Below are the entries to retype; reproduce each one exactly.

**Extracted data:**
******

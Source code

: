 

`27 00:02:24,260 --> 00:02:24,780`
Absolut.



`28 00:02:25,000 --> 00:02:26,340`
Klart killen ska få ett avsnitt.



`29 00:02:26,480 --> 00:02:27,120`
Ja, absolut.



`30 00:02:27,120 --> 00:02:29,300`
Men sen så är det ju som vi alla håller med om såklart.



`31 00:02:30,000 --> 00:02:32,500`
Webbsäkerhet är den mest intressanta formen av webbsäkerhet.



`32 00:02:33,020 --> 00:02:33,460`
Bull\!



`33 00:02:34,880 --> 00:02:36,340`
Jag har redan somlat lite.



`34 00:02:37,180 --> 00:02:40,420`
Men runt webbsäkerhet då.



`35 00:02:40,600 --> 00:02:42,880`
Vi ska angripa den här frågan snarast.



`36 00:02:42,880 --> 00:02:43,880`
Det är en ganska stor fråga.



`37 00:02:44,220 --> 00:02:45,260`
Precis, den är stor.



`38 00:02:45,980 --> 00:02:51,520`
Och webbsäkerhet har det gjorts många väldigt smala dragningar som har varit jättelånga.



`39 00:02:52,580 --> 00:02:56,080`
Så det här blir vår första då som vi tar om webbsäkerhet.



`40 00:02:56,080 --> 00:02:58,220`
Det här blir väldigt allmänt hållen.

******

**Answer box:**
Source code

: 

`27 00:02:24,260 --> 00:02:24,780`
Absolut.



`28 00:02:25,000 --> 00:02:26,340`
Klart killen ska få ett avsnitt.



`29 00:02:26,480 --> 00:02:27,120`
Ja, absolut.



`30 00:02:27,120 --> 00:02:29,300`
Men sen så är det ju som vi alla håller med om såklart.



`31 00:02:30,000 --> 00:02:32,500`
Webbsäkerhet är den mest intressanta formen av webbsäkerhet.



`32 00:02:33,020 --> 00:02:33,460`
Bull\!



`33 00:02:34,880 --> 00:02:36,340`
Jag har redan somlat lite.



`34 00:02:37,180 --> 00:02:40,420`
Men runt webbsäkerhet då.



`35 00:02:40,600 --> 00:02:42,880`
Vi ska angripa den här frågan snarast.



`36 00:02:42,880 --> 00:02:43,880`
Det är en ganska stor fråga.



`37 00:02:44,220 --> 00:02:45,260`
Precis, den är stor.



`38 00:02:45,980 --> 00:02:51,520`
Och webbsäkerhet har det gjorts många väldigt smala dragningar som har varit jättelånga.



`39 00:02:52,580 --> 00:02:56,080`
Så det här blir vår första då som vi tar om webbsäkerhet.



`40 00:02:56,080 --> 00:02:58,220`
Det här blir väldigt allmänt hållen.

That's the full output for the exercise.